- _ABOUT THIS TASK_: For every line in the entries that contains "phát", show the whole line.

- _SUPPLIED DATA_:

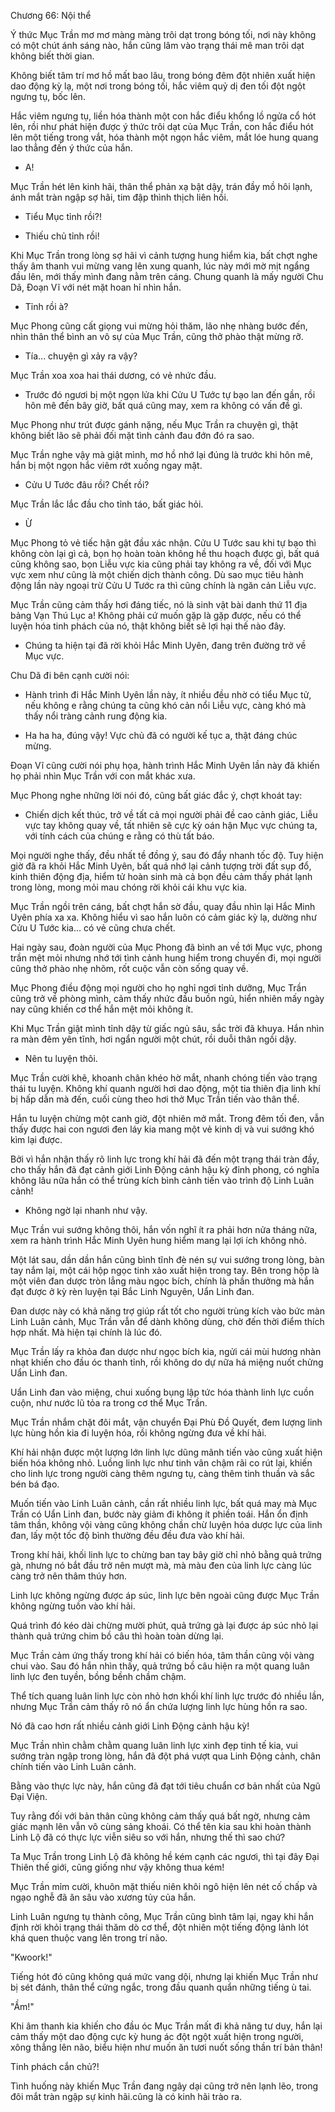 




Chương 66: Nội thể


Ý thức Mục Trần mơ mơ màng màng trôi dạt trong bóng tối, nơi này không có một chút ánh sáng nào, hắn cũng lâm vào trạng thái mê man trôi dạt không biết thời gian.

Không biết tâm trí mơ hồ mất bao lâu, trong bóng đêm đột nhiên xuất hiện dao động kỳ lạ, một nơi trong bóng tối, hắc viêm quỷ dị đen tối đột ngột ngưng tụ, bốc lên.

Hắc viêm ngưng tụ, liền hóa thành một con hắc điểu khổng lồ ngửa cổ hót lên, rồi như phát hiện được ý thức trôi dạt của Mục Trần, con hắc điểu hót lên một tiếng trong vắt, hóa thành một ngọn hắc viêm, mắt lóe hung quang lao thẳng đến ý thức của hắn.

- A!

Mục Trần hét lên kinh hãi, thân thể phản xạ bật dậy, trán đầy mồ hôi lạnh, ánh mắt tràn ngập sợ hãi, tim đập thình thịch liên hồi.

- Tiểu Mục tỉnh rồi?!

- Thiếu chủ tỉnh rồi!

Khi Mục Trần trong lòng sợ hãi vì cảnh tượng hung hiểm kia, bất chợt nghe thấy âm thanh vui mừng vang lên xung quanh, lúc này mới mờ mịt ngẩng đầu lên, mới thấy mình đang nằm trên cáng. Chung quanh là mấy người Chu Dã, Đoạn Vĩ với nét mặt hoan hỉ nhìn hắn.

- Tỉnh rồi à?

Mục Phong cũng cất giọng vui mừng hỏi thăm, lão nhẹ nhàng bước đến, nhìn thân thể bình an vô sự của Mục Trần, cũng thở phào thật mừng rỡ.

- Tía... chuyện gì xảy ra vậy?

Mục Trần xoa xoa hai thái dương, có vẻ nhức đầu.

- Trước đó ngươi bị một ngọn lửa khi Cửu U Tước tự bạo lan đến gần, rồi hôn mê đến bây giờ, bất quá cũng may, xem ra không có vấn đề gì.

Mục Phong như trút được gánh nặng, nếu Mục Trần ra chuyện gì, thật không biết lão sẽ phải đối mặt tình cảnh đau đớn đó ra sao.

Mục Trần nghe vậy mà giật mình, mơ hồ nhớ lại đúng là trước khi hôn mê, hắn bị một ngọn hắc viêm rớt xuống ngay mặt.

- Cửu U Tước đâu rồi? Chết rồi?

Mục Trần lắc lắc đầu cho tỉnh táo, bất giác hỏi.

- Ừ

Mục Phong tỏ vẻ tiếc hận gật đầu xác nhận. Cửu U Tước sau khi tự bạo thì không còn lại gì cả, bọn họ hoàn toàn không hề thu hoạch được gì, bất quá cũng không sao, bọn Liễu vực kia cũng phải tay không ra về, đối với Mục vực xem như cũng là một chiến dịch thành công. Dù sao mục tiêu hành động lần này ngoại trừ Cửu U Tước ra thì cũng chính là ngăn cản Liễu vực.

Mục Trần cũng cảm thấy hơi đáng tiếc, nó là sinh vật bài danh thứ 11 địa bảng Vạn Thú Lục a! Không phải cứ muốn gặp là gặp được, nếu có thể luyện hóa tinh phách của nó, thật không biết sẽ lợi hại thế nào đây.

- Chúng ta hiện tại đã rời khỏi Hắc Minh Uyên, đang trên đường trở về Mục vực.

Chu Dã đi bên cạnh cười nói:

- Hành trình đi Hắc Minh Uyên lần này, ít nhiều đều nhờ có tiểu Mục tử, nếu không e rằng chúng ta cũng khó cản nổi Liễu vực, càng khó mà thấy nổi tràng cảnh rung động kia.

- Ha ha ha, đúng vậy! Vực chủ đã có người kế tục a, thật đáng chúc mừng.

Đoạn Vĩ cũng cười nói phụ họa, hành trình Hắc Minh Uyên lần này đã khiến họ phải nhìn Mục Trần với con mắt khác xưa.

Mục Phong nghe những lời nói đó, cũng bất giác đắc ý, chợt khoát tay:

- Chiến dịch kết thúc, trở về tất cả mọi người phải đề cao cảnh giác, Liễu vực tay không quay về, tất nhiên sẽ cực kỳ oán hận Mục vực chúng ta, với tính cách của chúng e rằng có thù tất báo.

Mọi người nghe thấy, đều nhất tề đồng ý, sau đó đẩy nhanh tốc độ. Tuy hiện giờ đã ra khỏi Hắc Minh Uyên, bất quá nhớ lại cảnh tượng trời đất sụp đổ, kinh thiên động địa, hiểm tử hoàn sinh mà cả bọn đều cảm thấy phát lạnh trong lòng, mong mỏi mau chóng rời khỏi cái khu vực kia.

Mục Trần ngồi trên cáng, bất chợt hắn sờ đầu, quay đầu nhìn lại Hắc Minh Uyên phía xa xa. Không hiểu vì sao hắn luôn có cảm giác kỳ lạ, dường như Cửu U Tước kia... có vẻ cũng chưa chết.

Hai ngày sau, đoàn người của Mục Phong đã bình an về tới Mục vực, phong trần mệt mỏi nhưng nhớ tới tình cảnh hung hiểm trong chuyến đi, mọi người cũng thở phào nhẹ nhõm, rốt cuộc vẫn còn sống quay về.

Mục Phong điều động mọi người cho họ nghỉ ngơi tỉnh dưỡng, Mục Trần cũng trở về phòng mình, cảm thấy nhức đầu buồn ngủ, hiển nhiên mấy ngày nay cũng khiến cơ thể hắn mệt mỏi không ít.

Khi Mục Trần giật mình tỉnh dậy từ giấc ngủ sâu, sắc trời đã khuya. Hắn nhìn ra màn đêm yên tĩnh, hơi ngẩn người một chút, rồi duỗi thân ngồi dậy.

- Nên tu luyện thôi.

Mục Trần cười khẽ, khoanh chân khéo hờ mắt, nhanh chóng tiến vào trạng thái tu luyện. Không khí quanh người hơi dao động, một tia thiên địa linh khí bị hấp dẫn mà đến, cuối cùng theo hơi thở Mục Trần tiến vào thân thể.

Hắn tu luyện chừng một canh giờ, đột nhiên mở mắt. Trong đêm tối đen, vẫn thấy được hai con ngươi đen láy kia mang một vẻ kinh dị và vui sướng khó kìm lại được.

Bởi vì hắn nhận thấy rõ linh lực trong khí hải đã đến một trạng thái tràn đầy, cho thấy hắn đã đạt cảnh giới Linh Động cảnh hậu kỳ đỉnh phong, có nghĩa không lâu nữa hắn có thể trùng kích bình cảnh tiến vào trình độ Linh Luân cảnh!

- Không ngờ lại nhanh như vậy.

Mục Trần vui sướng không thôi, hắn vốn nghĩ ít ra phải hơn nửa tháng nữa, xem ra hành trình Hắc Minh Uyên hung hiểm mang lại lợi ích không nhỏ.

Một lát sau, dần dần hắn cũng bình tĩnh đè nén sự vui sướng trong lòng, bàn tay nắm lại, một cái hộp ngọc tinh xảo xuất hiện trong tay. Bên trong hộp là một viên đan dược tròn lẳng màu ngọc bích, chính là phần thưởng mà hắn đạt được ở kỳ rèn luyện tại Bắc Linh Nguyên, Uẩn Linh đan.

Đan dược này có khả năng trợ giúp rất tốt cho người trùng kích vào bức màn Linh Luân cảnh, Mục Trần vẫn để dành không dùng, chờ đến thời điểm thích hợp nhất. Mà hiện tại chính là lúc đó.

Mục Trần lấy ra khỏa đan dược như ngọc bích kia, ngửi cái mùi hương nhàn nhạt khiến cho đầu óc thanh tỉnh, rồi không do dự nữa há miệng nuốt chửng Uẩn Linh đan.

Uẩn Linh đan vào miệng, chui xuống bụng lập tức hóa thành linh lực cuồn cuộn, như nước lũ tỏa ra trong cơ thể Mục Trần.

Mục Trần nhắm chặt đôi mắt, vận chuyển Đại Phù Đồ Quyết, đem lượng linh lực hùng hồn kia đi luyện hóa, rồi không ngừng đưa về khí hải.

Khí hải nhận được một lượng lớn linh lực dũng mãnh tiến vào cũng xuất hiện biến hóa không nhỏ. Luồng linh lực như tinh vân chậm rãi co rút lại, khiến cho linh lực trong người càng thêm ngưng tụ, càng thêm tinh thuần và sắc bén bá đạo.

Muốn tiến vào Linh Luân cảnh, cần rất nhiều linh lực, bất quá may mà Mục Trần có Uẩn Linh đan, bước này giảm đi không ít phiền toái. Hắn ổn định tâm thần, không vội vàng cũng không chần chừ luyện hóa dược lực của linh đan, lấy một tốc độ bình thường đều đều đưa vào khí hải.

Trong khí hải, khối linh lực to chừng ban tay bây giờ chỉ nhỏ bằng quả trứng gà, nhưng nó bắt đầu trở nên mượt mà, mà màu đen của linh lực càng lúc càng trở nên thâm thúy hơn.

Linh lực không ngừng được áp súc, linh lực bên ngoài cũng được Mục Trần không ngừng tuồn vào khí hải.

Quá trình đó kéo dài chừng mười phút, quả trứng gà lại được áp súc nhỏ lại thành quả trứng chim bồ câu thì hoàn toàn dừng lại.

Mục Trần cảm ứng thấy trong khí hải có biến hóa, tâm thần cũng vội vàng chui vào. Sau đó hắn nhìn thấy, quả trứng bồ câu hiện ra một quang luân linh lực đen tuyền, bồng bềnh chầm chậm.

Thể tích quang luân linh lực còn nhỏ hơn khối khí linh lực trước đó nhiều lần, nhưng Mục Trần cảm thấy rõ nó ẩn chứa lượng linh lực hùng hồn ra sao.

Nó đã cao hơn rất nhiều cảnh giới Linh Động cảnh hậu kỳ!

Mục Trần nhìn chằm chằm quang luân linh lực xinh đẹp tinh tế kia, vui sướng tràn ngập trong lòng, hắn đã đột phá vượt qua Linh Động cảnh, chân chính tiến vào Linh Luân cảnh.

Bằng vào thực lực này, hắn cũng đã đạt tới tiêu chuẩn cơ bản nhất của Ngũ Đại Viện.

Tuy rằng đối với bản thân cũng không cảm thấy quá bất ngờ, nhưng cảm giác mạnh lên vẫn vô cùng sảng khoái. Có thể tên kia sau khi hoàn thành Linh Lộ đã có thực lực viễn siêu so với hắn, nhưng thế thì sao chứ?

Ta Mục Trần trong Linh Lộ đã không hề kém cạnh các ngươi, thì tại đây Đại Thiên thế giới, cũng giống như vậy không thua kém!

Mục Trần mỉm cười, khuôn mặt thiếu niên khôi ngô hiện lên nét cố chấp và ngạo nghễ đã ăn sâu vào xương tủy của hắn.

Linh Luân ngưng tụ thành công, Mục Trần cũng bình tâm lại, ngay khi hắn định rời khỏi trạng thái thăm dò cơ thể, đột nhiên một tiếng động lảnh lót khá quen thuộc vang lên trong trí não.

"Kwoork!"

Tiếng hót đó cũng không quá mức vang dội, nhưng lại khiến Mục Trần như bị sét đánh, thân thể cứng ngắc, trong đầu quanh quẩn những tiếng ù tai.

"Ầm!"

Khi âm thanh kia khiến cho đầu óc Mục Trần mất đi khả năng tư duy, hắn lại cảm thấy một dao động cực kỳ hung ác đột ngột xuất hiện trong người, xông thẳng lên não, biểu hiện như muốn ăn tươi nuốt sống thần trí bản thân!

Tinh phách cắn chủ?!

Tình huống này khiến Mục Trần đang ngây dại cũng trở nên lạnh lẽo, trong đôi mắt tràn ngập sự kinh hãi.cũng là có kinh hãi trào ra.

- _SOLUTION BELOW_:
Hắc viêm ngưng tụ, liền hóa thành một con hắc điểu khổng lồ ngửa cổ hót lên, rồi như phát hiện được ý thức trôi dạt của Mục Trần, con hắc điểu hót lên một tiếng trong vắt, hóa thành một ngọn hắc viêm, mắt lóe hung quang lao thẳng đến ý thức của hắn.
Mọi người nghe thấy, đều nhất tề đồng ý, sau đó đẩy nhanh tốc độ. Tuy hiện giờ đã ra khỏi Hắc Minh Uyên, bất quá nhớ lại cảnh tượng trời đất sụp đổ, kinh thiên động địa, hiểm tử hoàn sinh mà cả bọn đều cảm thấy phát lạnh trong lòng, mong mỏi mau chóng rời khỏi cái khu vực kia.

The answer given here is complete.